09/05/2023

The recent unopposed lease renewal case of B&M Retail Ltd v HSBC Bank Pension Trust (UK) Ltd sets out some practical implications for commercial landlords. The case involved a landlord that missed the chance to oppose the grant of a new lease but successfully secured the inclusion of a redevelopment break clause in the new lease. It offers a useful reminder that if, at the time of an application for renewal, the landlord’s plans are not developed sufficiently to make out ground (f) of section 30(1) of the Landlord and Tenant Act 1954 (LTA 1954), there is now another option open to the landlord: including a redevelopment break clause in the new lease. Below are some take away messages that landlords of commercial property should bear in mind:

  • Landlords which can establish ground (f) of section 30(1) of the LTA 1954 have an absolute right to refuse the grant of a new tenancy. It is important, however, to note that landlords will have to pay compensation in such circumstances.
  • If, at the time of a tenant’s request for a new tenancy, the landlord’s plans are not developed sufficiently to make out ground (f), the landlord can seek to include a redevelopment break clause in the new lease.
  • In the case of a redevelopment break clause, the test for inclusion is whether there is a ‘real possibility’ of redevelopment. Therefore, the landlord must demonstrate the possibility of obtaining planning permission.
  • Expert evidence from planning experts will be relevant to whether there is a ‘real possibility’ of planning permission being granted.
  • If there is a ‘real possibility’ of obtaining planning permission, the court may allow the inclusion of a redevelopment break clause.
  • The court may also decide when the break clause should be exercisable, and while the landlord should not be prevented from pursuing its redevelopment plans, there might be circumstances in which the court could conclude that it would be reasonable to delay the operation of a break clause.

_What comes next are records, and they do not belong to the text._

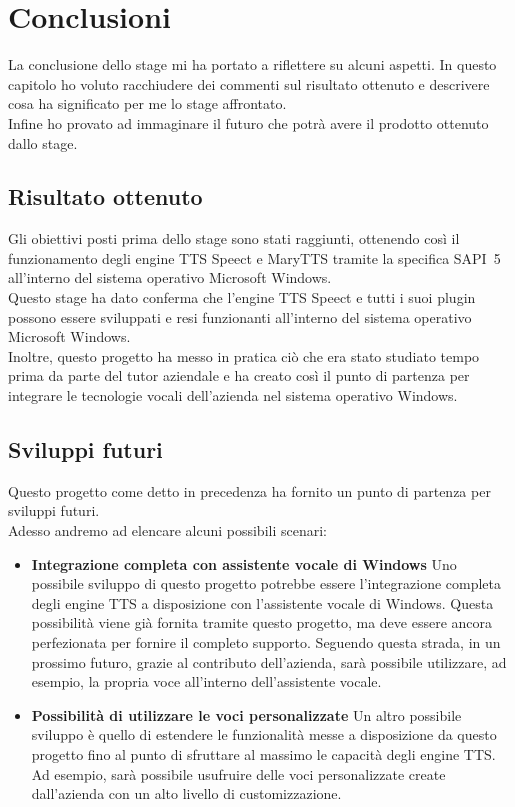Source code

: \chapter{Conclusioni}
La conclusione dello stage mi ha portato a riflettere su alcuni aspetti.
In questo capitolo ho voluto racchiudere dei commenti sul risultato ottenuto e descrivere cosa ha significato per me lo stage affrontato.\\
Infine ho provato ad immaginare il futuro che potrà avere il prodotto ottenuto dallo stage.
\thispagestyle{empty}

\newpage

\section{Risultato ottenuto}
Gli obiettivi posti prima dello stage sono stati raggiunti, ottenendo così il funzionamento degli engine TTS Speect e MaryTTS tramite la specifica SAPI~5 all'interno del sistema operativo Microsoft Windows.\\
Questo stage ha dato conferma che l'engine TTS Speect e tutti i suoi plugin possono essere sviluppati e resi funzionanti all'interno del sistema operativo Microsoft Windows.\\
Inoltre, questo progetto ha messo in pratica ciò che era stato studiato tempo prima da parte del tutor aziendale e ha creato così il punto di partenza per integrare le tecnologie vocali dell'azienda nel sistema operativo Windows.

\section{Sviluppi futuri}
Questo progetto come detto in precedenza ha fornito un punto di partenza per sviluppi futuri.\\
Adesso andremo ad elencare alcuni possibili scenari:
\begin{itemize}
	\item \textbf{Integrazione completa con assistente vocale di Windows} Uno possibile sviluppo di questo progetto potrebbe essere l'integrazione completa degli engine TTS a disposizione con l'assistente vocale di Windows. Questa possibilità viene già fornita tramite questo progetto, ma deve essere ancora perfezionata per fornire il completo supporto.
	Seguendo questa strada, in un prossimo futuro, grazie al contributo dell'azienda, sarà possibile utilizzare, ad esempio, la propria voce all'interno dell'assistente vocale.
	\item \textbf{Possibilità di utilizzare le voci personalizzate} Un altro possibile sviluppo è quello di estendere le funzionalità messe a disposizione da questo progetto fino al punto di sfruttare al massimo le capacità degli engine TTS.
	Ad esempio, sarà possibile usufruire delle voci personalizzate create dall'azienda con un alto livello di customizzazione.
\end{itemize}

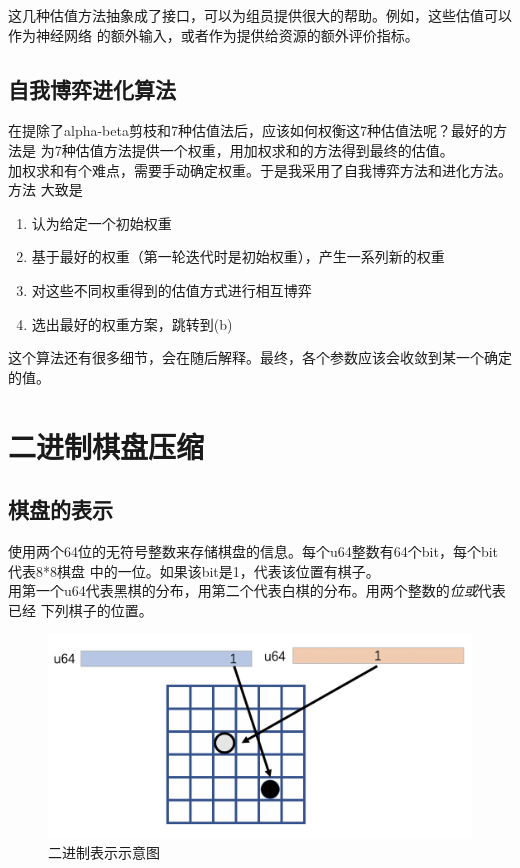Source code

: \documentclass[a4paper]{article}
\begin{document}
这几种估值方法抽象成了接口，可以为组员提供很大的帮助。例如，这些估值可以作为神经网络
的额外输入，或者作为提供给资源的额外评价指标。
\subsection{自我博弈进化算法}
在提除了alpha-beta剪枝和7种估值法后，应该如何权衡这7种估值法呢？最好的方法是
为7种估值方法提供一个权重，用加权求和的方法得到最终的估值。\\


加权求和有个难点，需要手动确定权重。于是我采用了自我博弈方法和进化方法。方法
大致是
\begin{enumerate}[label=(\alph*)]
    \item 认为给定一个初始权重
    \item 基于最好的权重（第一轮迭代时是初始权重），产生一系列新的权重
    \item 对这些不同权重得到的估值方式进行相互博弈
    \item 选出最好的权重方案，跳转到(b)
\end{enumerate}
这个算法还有很多细节，会在随后解释。最终，各个参数应该会收敛到某一个确定的值。
\section{二进制棋盘压缩}
\subsection{棋盘的表示}
使用两个64位的无符号整数来存储棋盘的信息。每个u64整数有64个bit，每个bit代表8*8棋盘
中的一位。如果该bit是1，代表该位置有棋子。\\

用第一个u64代表黑棋的分布，用第二个代表白棋的分布。用两个整数的\emph{位或}代表已经
下列棋子的位置。
\begin{figure}[!hbt]
    \begin{center}
    \includegraphics[scale=0.4]{assets/ill.png}
    \caption{二进制表示示意图\label{fig:label}} 
    \end{center} 
\end{figure} 
\end{document}

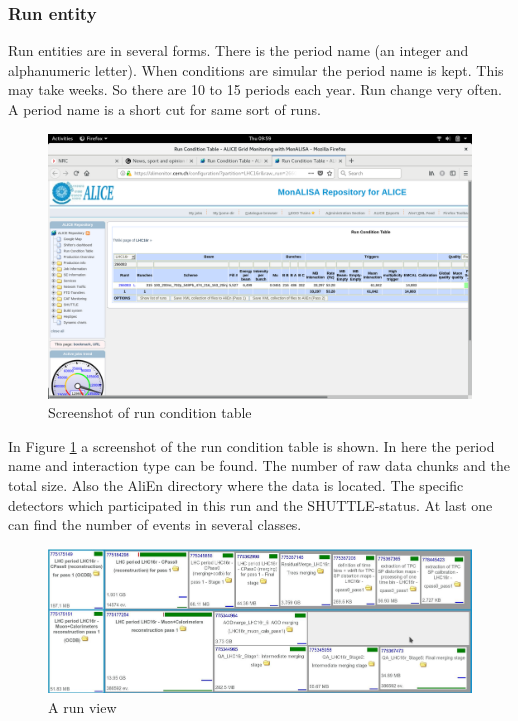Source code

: \subsubsection{Run entity}
Run entities are in several forms. There is the period name (an integer and alphanumeric letter). When conditions are simular the period name is kept. This may take weeks. So there are 10 to 15 periods each year. Run change very often. A period name is a short cut for same sort of runs.
\begin{figure}
  \begin{center}
    \includegraphics[scale=0.15]{./images/run_entity.png}
    \caption{Screenshot of run condition table}
    \label{fig:run_con_table}
  \end{center}
\end{figure}

In Figure \ref{fig:run_con_table} a screenshot of the run condition table is shown. In here the period name and interaction type can be found. The number of raw data chunks and the total size. Also the AliEn directory where the data is located. The specific detectors which participated in this run and the SHUTTLE-status. At last one can find the number of events in several classes.

\begin{figure}
  \begin{center}
    \includegraphics[scale=0.2]{./images/run_view.jpg}
    \caption{A run view}
    \label{fig:run_view}
  \end{center}
\end{figure}


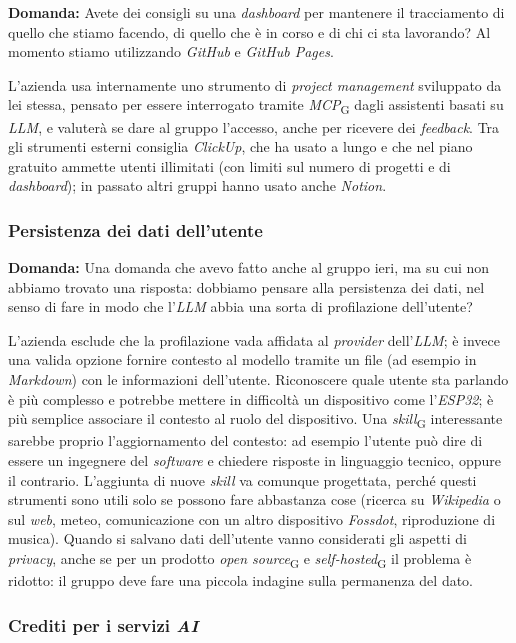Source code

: \documentclass[12pt,a4paper]{article}
\newcommand{\gl}[1]{\emph{#1}\textsubscript{\scriptsize G}}
\begin{document}
\textbf{Domanda:} Avete dei consigli su una \emph{dashboard} per mantenere il tracciamento di quello che stiamo facendo, di quello che è in corso e di chi ci sta lavorando? Al momento stiamo utilizzando \emph{GitHub} e \emph{GitHub Pages}.

L'azienda usa internamente uno strumento di \emph{project management} sviluppato da lei stessa, pensato per essere interrogato tramite \gl{MCP} dagli assistenti basati su \emph{LLM}, e valuterà se dare al gruppo l'accesso, anche per ricevere dei \emph{feedback}. Tra gli strumenti esterni consiglia \emph{ClickUp}, che ha usato a lungo e che nel piano gratuito ammette utenti illimitati (con limiti sul numero di progetti e di \emph{dashboard}); in passato altri gruppi hanno usato anche \emph{Notion}.

\subsubsection{Persistenza dei dati dell'utente}

\textbf{Domanda:} Una domanda che avevo fatto anche al gruppo ieri, ma su cui non abbiamo trovato una risposta: dobbiamo pensare alla persistenza dei dati, nel senso di fare in modo che l'\emph{LLM} abbia una sorta di profilazione dell'utente?

L'azienda esclude che la profilazione vada affidata al \emph{provider} dell'\emph{LLM}; è invece una valida opzione fornire contesto al modello tramite un file (ad esempio in \emph{Markdown}) con le informazioni dell'utente. Riconoscere quale utente sta parlando è più complesso e potrebbe mettere in difficoltà un dispositivo come l'\emph{ESP32}; è più semplice associare il contesto al ruolo del dispositivo. Una \gl{skill} interessante sarebbe proprio l'aggiornamento del contesto: ad esempio l'utente può dire di essere un ingegnere del \emph{software} e chiedere risposte in linguaggio tecnico, oppure il contrario. L'aggiunta di nuove \emph{skill} va comunque progettata, perché questi strumenti sono utili solo se possono fare abbastanza cose (ricerca su \emph{Wikipedia} o sul \emph{web}, meteo, comunicazione con un altro dispositivo \emph{Fossdot}, riproduzione di musica). Quando si salvano dati dell'utente vanno considerati gli aspetti di \emph{privacy}, anche se per un prodotto \gl{open source} e \gl{self-hosted} il problema è ridotto: il gruppo deve fare una piccola indagine sulla permanenza del dato.

\subsubsection{\texorpdfstring{Crediti per i servizi \emph{AI}}{Crediti per i servizi AI}}
\end{document}
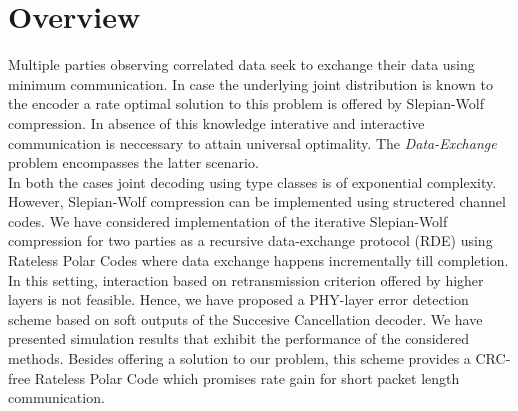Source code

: \documentclass[
11pt, %
a4paper, %
oneside, %
headinclude,footinclude, %
BCOR5mm, %
]{scrartcl}
\begin{document}
\section*{Overview}
Multiple parties observing correlated data seek to exchange their data using minimum communication. In case the underlying joint distribution is known to the encoder a rate optimal solution to this problem is offered by Slepian-Wolf compression. In absence of this knowledge interative and interactive communication is neccessary to attain universal optimality. The \emph{Data-Exchange} problem  encompasses the latter scenario. \\In both the cases joint decoding using type classes is of exponential complexity. However, Slepian-Wolf compression can be implemented using structered channel codes. We have considered implementation of the iterative Slepian-Wolf compression for two parties as a recursive data-exchange protocol (RDE)  using Rateless Polar Codes where data exchange happens incrementally till completion. \\In this setting, interaction based on retransmission criterion offered by higher layers is not feasible.
Hence, we have  proposed a PHY-layer error detection scheme based on soft outputs of the Succesive Cancellation decoder. We have presented simulation results that exhibit the performance of the considered methods.
Besides offering a solution to our problem, this scheme provides a CRC-free Rateless Polar Code which promises rate gain for short packet length communication.

\newpage
\end{document}
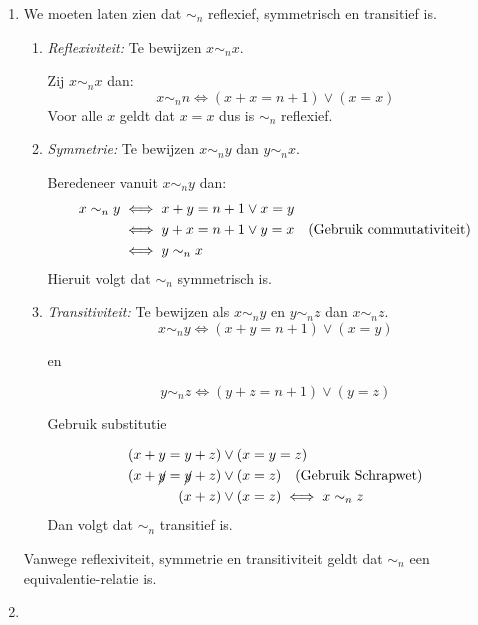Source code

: \documentclass{article}
\begin{document}
\begin{enumerate}[label=\alph*)]
    \item
          We moeten laten zien dat $\sim_n$ reflexief, symmetrisch en transitief is.
          \begin{enumerate}[label=\arabic*.]
              \item \emph{Reflexiviteit:} Te bewijzen $x \sim_n x$.

                    Zij $x \sim_n x$ dan:
                    \[x \sim_n n \iff (x + x = n + 1) \vee (x = x)\]
                    Voor alle $x$ geldt dat $x = x$ dus is $\sim_n$ reflexief.
              \item \emph{Symmetrie:} Te bewijzen $x \sim_n y$ dan $y \sim_n x$.

                    Beredeneer vanuit $x \sim_n y$ dan:
                    \begin{align*}
                        x  \sim_n y & \iff x + y = n + 1 \vee x = y                                      \\
                                    & \iff y + x = n + 1 \vee y = x \quad (\text{Gebruik commutativiteit}) \\
                                    & \iff y \sim_n x
                    \end{align*}
                    Hieruit volgt dat $\sim_n$ symmetrisch is.
              \item \emph{Transitiviteit:}
                    Te bewijzen als $x \sim_n y$ en $y \sim_n z$ dan $x \sim_n z$.
                    \[x \sim_n y \iff (x + y = n + 1) \vee (x = y)\]
                    \begin{center}
                        en
                    \end{center}
                    \[y \sim_n z \iff (y + z = n + 1) \vee (y = z)\]
                    \begin{center}
                        Gebruik substitutie
                    \end{center}
                    \begin{align*}
                        (x + y = y + z)           & \vee (x = y = z)                            \\
                        (x + \cancel{y} = \cancel{y} + z) & \vee (x = z) \quad (\text{Gebruik Schrapwet}) \\
                        (x + z)                   & \vee (x = z) \iff x \sim_n z
                    \end{align*}
                    Dan volgt dat $\sim_n$ transitief is.
          \end{enumerate}
          Vanwege reflexiviteit, symmetrie en transitiviteit geldt dat $\sim_n$ een equivalentie-relatie is.
    \item


\end{enumerate}
\end{document}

The facts of the case revealed that B&M served a notice on its landlord, HSBC, seeking a new tenancy of a retail unit in Willesden in early 2021. Due to an error in the post room at HSBC, the notice was not forwarded to the correct person, and HSBC missed the chance to oppose the grant of a new lease. HSBC was therefore bound to accept that a new lease would be granted to B&M but the parties were at odds as to its terms.

HSBC had a desire to redevelop the premises but did not have planning approval in hand.  The parties agreed that the test for whether a redevelopment break clause should be included within the new lease was whether there was a ‘real possibility’ that the premises would be redeveloped by the landlord. However, there was a dispute between the parties regarding whether there was a ‘real possibility’ of planning permission being granted. Both parties adduced expert evidence from planning experts. B&M’s expert considered that the application would be unsuccessful because it contravened development policies in force in the area. HSBC’s expert, on the other hand, considered that the proposal did not entail the development of new retail floorspace over and above that already in use at the site, and any objection based on non-compliance with policies would fail.

In his judgment, the His Honour Judge Saunders preferred the evidence of HSBC’s expert, which he considered to be a “sound and practical opinion”. Consequently, he concluded that HSBC had shown that there was a ‘real possibility’ that the planning application would be successful, and it would be appropriate to include a redevelopment break clause within the new lease. The judge also decided when the break clause should be exercisable, noting that a landlord should not be prevented from pursuing its redevelopment plans. The judge therefore determined that HSBC was entitled to operate the redevelopment break immediately upon giving just six months’ notice.

Ultimately, although the landlord was successful in gaining vacant possession of the premises, the case highlights the need for strategic planning under LTA 1954 lease renewals and for this to be clearly communicated to the tenant in order to reduce the possibility that disputes will arise.